7. Debugging your model
7.1. Inspecting tensors
PopTorch allows you to inspect arbitrary tensors in both inference and training models. This is very useful for debugging conditions such as overflows, underflows or vanishing gradients.
Numerous tensors are generated during model compilation. In order to inspect their values, you first have to find their names. You can
retrieve the complete list of tensor names in your model by calling
getTensorNames()
. Note that the model
must first be compiled.
input = torch.rand(10, 10)
label = torch.rand(10, 10)
model = Model()
poptorch_model = poptorch.trainingModel(model)
poptorch_model(input, label)
tensor_names = poptorch_model.getTensorNames()
7.2. Anchoring tensors
Once you have chosen a few tensors of interest, the next step is to create anchors.
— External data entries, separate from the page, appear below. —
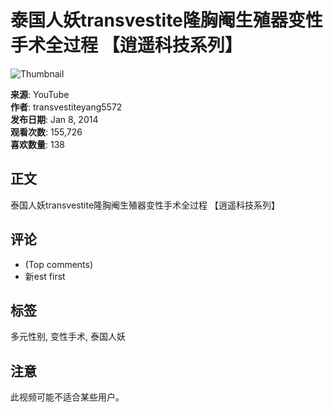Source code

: # 泰国人妖transvestite隆胸阉生殖器变性手术全过程 【逍遥科技系列】

![Thumbnail](https://yt3.ggpht.com/ytc/AIdro_kYAP863WsFXAfWpsAv3f0yQrbP3_KRv4wibaZY8pI=s48-c-k-c0x00ffffff-no-rj)

**来源**: YouTube  
**作者**: transvestiteyang5572  
**发布日期**: Jan 8, 2014  
**观看次数**: 155,726  
**喜欢数量**: 138  

## 正文

泰国人妖transvestite隆胸阉生殖器变性手术全过程 【逍遥科技系列】

## 评论

- (Top comments)
- 新est first

## 标签

多元性别, 变性手术, 泰国人妖

## 注意

此视频可能不适合某些用户。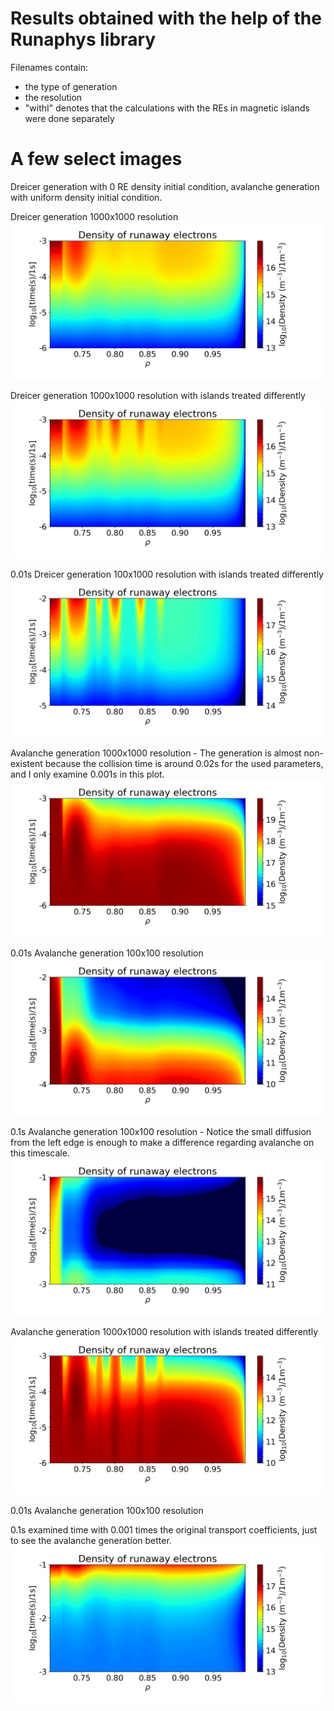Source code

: # Results obtained with the help of the Runaphys library

Filenames contain:
- the type of generation
- the resolution
- "withI" denotes that the calculations with the REs in magnetic islands were done separately

# A few select images
Dreicer generation with 0 RE density initial condition, avalanche generation with uniform density initial condition.

Dreicer generation 1000x1000 resolution
![Dreicer](https://github.com/leferi99/szakdolgozat/blob/main/results/Dreicer_1000x1000.jpg)

Dreicer generation 1000x1000 resolution with islands treated differently
![Dreicer_withI](https://github.com/leferi99/szakdolgozat/blob/main/results/Dreicer_withI_1000x1000.jpg)

0.01s Dreicer generation 100x1000 resolution with islands treated differently
![Dreicer_withI](https://github.com/leferi99/szakdolgozat/blob/main/results/Dreicer_withI_100x1000_0.01s.jpg)

Avalanche generation 1000x1000 resolution - The generation is almost non-existent because the collision time is around 0.02s for the used parameters, and I only examine 0.001s in this plot.
![avalanche](https://github.com/leferi99/szakdolgozat/blob/main/results/avalanche_1000x1000.jpg)

0.01s Avalanche generation 100x100 resolution
![avalanche_0.01s](https://github.com/leferi99/szakdolgozat/blob/main/results/avalanche_100x100_0.01s.jpg)

0.1s Avalanche generation 100x100 resolution - Notice the small diffusion from the left edge is enough to make a difference regarding avalanche on this timescale.
![avalanche_0.01s](https://github.com/leferi99/szakdolgozat/blob/main/results/avalanche_0.1s.jpg)

Avalanche generation 1000x1000 resolution with islands treated differently
![avalanche_withI](https://github.com/leferi99/szakdolgozat/blob/main/results/avalanche_withI_1000x1000.jpg)

0.01s Avalanche generation 100x100 resolution

0.1s examined time with 0.001 times the original transport coefficients, just to see the avalanche generation better.
![avalanche_0.1s](https://github.com/leferi99/szakdolgozat/blob/main/results/avalanche%200.1%20sec%2C%20transport_coeffs%200.001%20times%20original.jpg)
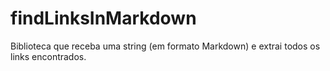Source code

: # findLinksInMarkdown
Biblioteca que receba uma string (em formato Markdown) e extrai todos os links encontrados.
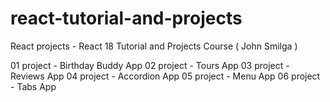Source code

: # react-tutorial-and-projects
React projects - React 18 Tutorial and Projects Course ( John Smilga )

01 project - Birthday Buddy App
02 project - Tours App
03 project - Reviews App
04 project - Accordion App
05 project - Menu App
06 project - Tabs App
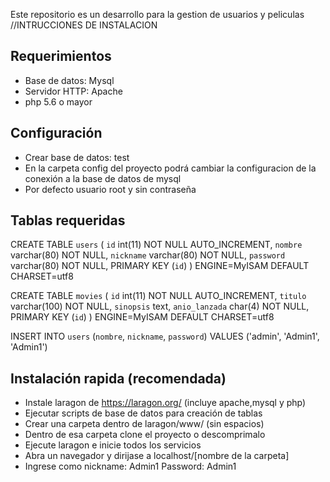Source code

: Este repositorio es un desarrollo para la gestion de usuarios y peliculas
//INTRUCCIONES DE INSTALACION

## Requerimientos
 - Base de datos: Mysql
 - Servidor HTTP: Apache
 - php 5.6 o mayor


## Configuración
 - Crear base de datos: test
 - En la carpeta config del proyecto podrá cambiar la configuracion de la conexión a la base de datos de mysql
 - Por defecto usuario root y sin contraseña

## Tablas requeridas
CREATE TABLE `users` (
 `id` int(11) NOT NULL AUTO_INCREMENT,
 `nombre` varchar(80) NOT NULL,
 `nickname` varchar(80) NOT NULL,
 `password` varchar(80) NOT NULL,
 PRIMARY KEY (`id`)
) ENGINE=MyISAM DEFAULT CHARSET=utf8

CREATE TABLE `movies` (
 `id` int(11) NOT NULL AUTO_INCREMENT,
 `titulo` varchar(100) NOT NULL,
 `sinopsis` text,
 `anio_lanzada` char(4) NOT NULL,
 PRIMARY KEY (`id`)
) ENGINE=MyISAM DEFAULT CHARSET=utf8

INSERT INTO `users` (`nombre`, `nickname`, `password`) VALUES ('admin', 'Admin1', 'Admin1')

## Instalación rapida (recomendada)
 - Instale laragon de https://laragon.org/ (incluye apache,mysql y php)
 - Ejecutar scripts de base de datos para creación de tablas
 - Crear una carpeta dentro de laragon/www/ (sin espacios)
 - Dentro de esa carpeta clone el proyecto o descomprimalo
 - Ejecute laragon e inicie todos los servicios
 - Abra un navegador y dirijase a localhost/[nombre de la carpeta]
 - Ingrese como nickname: Admin1 Password: Admin1
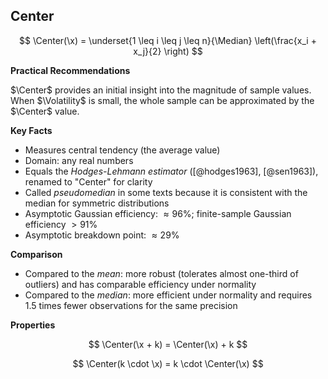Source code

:## Center

$$
\Center(\x) = \underset{1 \leq i \leq j \leq n}{\Median} \left(\frac{x_i + x_j}{2} \right)
$$

**Practical Recommendations**

$\Center$ provides an initial insight into the magnitude of sample values.
When $\Volatility$ is small, the whole sample can be approximated by the $\Center$ value.

**Key Facts**

- Measures central tendency (the average value)
- Domain: any real numbers
- Equals the *Hodges-Lehmann estimator* ([@hodges1963], [@sen1963]), renamed to "Center" for clarity
- Called *pseudomedian* in some texts because it is consistent with the median for symmetric distributions
- Asymptotic Gaussian efficiency: $\approx 96\%$; finite-sample Gaussian efficiency $> 91\%$
- Asymptotic breakdown point: $\approx 29\%$

**Comparison**

- Compared to the *mean*: more robust (tolerates almost one-third of outliers)
  and has comparable efficiency under normality
- Compared to the *median*: more efficient under normality and requires $1.5$ times fewer observations for the same precision

**Properties**

$$
\Center(\x + k) = \Center(\x) + k
$$

$$
\Center(k \cdot \x) = k \cdot \Center(\x)
$$
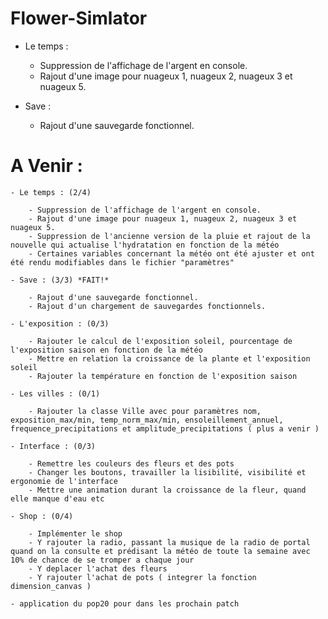 ﻿# Flower-Simlator

- Le temps :

	- Suppression de l'affichage de l'argent en console.
	- Rajout d'une image pour nuageux 1, nuageux 2, nuageux 3 et nuageux 5.

- Save :

	- Rajout d'une sauvegarde fonctionnel.



# A Venir :

	- Le temps : (2/4)

		- Suppression de l'affichage de l'argent en console.
		- Rajout d'une image pour nuageux 1, nuageux 2, nuageux 3 et nuageux 5.
		- Suppression de l'ancienne version de la pluie et rajout de la nouvelle qui actualise l'hydratation en fonction de la météo
		- Certaines variables concernant la météo ont été ajuster et ont été rendu modifiables dans le fichier "paramètres"

	- Save : (3/3) *FAIT!*

		- Rajout d'une sauvegarde fonctionnel.
		- Rajout d'un chargement de sauvegardes fonctionnels.

	- L'exposition : (0/3)

		- Rajouter le calcul de l'exposition soleil, pourcentage de l'exposition saison en fonction de la météo
		- Mettre en relation la croissance de la plante et l'exposition soleil
		- Rajouter la température en fonction de l'exposition saison

	- Les villes : (0/1)

		- Rajouter la classe Ville avec pour paramètres nom, exposition_max/min, temp_norm_max/min, ensoleillement_annuel, frequence_precipitations et amplitude_precipitations ( plus a venir )
	 
	- Interface : (0/3)

		- Remettre les couleurs des fleurs et des pots
		- Changer les boutons, travailler la lisibilité, visibilité et ergonomie de l'interface
		- Mettre une animation durant la croissance de la fleur, quand elle manque d'eau etc

	- Shop : (0/4)

		- Implémenter le shop
		- Y rajouter la radio, passant la musique de la radio de portal quand on la consulte et prédisant la météo de toute la semaine avec 10% de chance de se tromper a chaque jour
		- Y deplacer l'achat des fleurs
		- Y rajouter l'achat de pots ( integrer la fonction dimension_canvas )

	- application du pop20 pour dans les prochain patch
Anchoring enables a tensor to be observed by the application without it having to be a model output.
You can create an anchor by calling anchorTensor()
.
It takes two mandatory string parameters: a convenient user-defined name for
the anchor and the name of the chosen tensor. Optionally, you may specify the
output mode as well as the output return period. In order for these option settings
to take effect, they must be set before model compilation.
In the example below, two anchors are created: one for a bias gradient tensor and one for the updated weights of a linear layer.
opts = poptorch.Options()
opts.anchorTensor('grad_bias', 'Gradient___fc2.bias')
opts.anchorTensor('update_weight', 'UpdatedVar___fc2.weight')
7.3. Retrieving tensors
The anchored tensors will be updated after every model invocation. You can
retrieve their values using getAnchoredTensor()
.
The function takes a single parameter - the user-defined anchor name.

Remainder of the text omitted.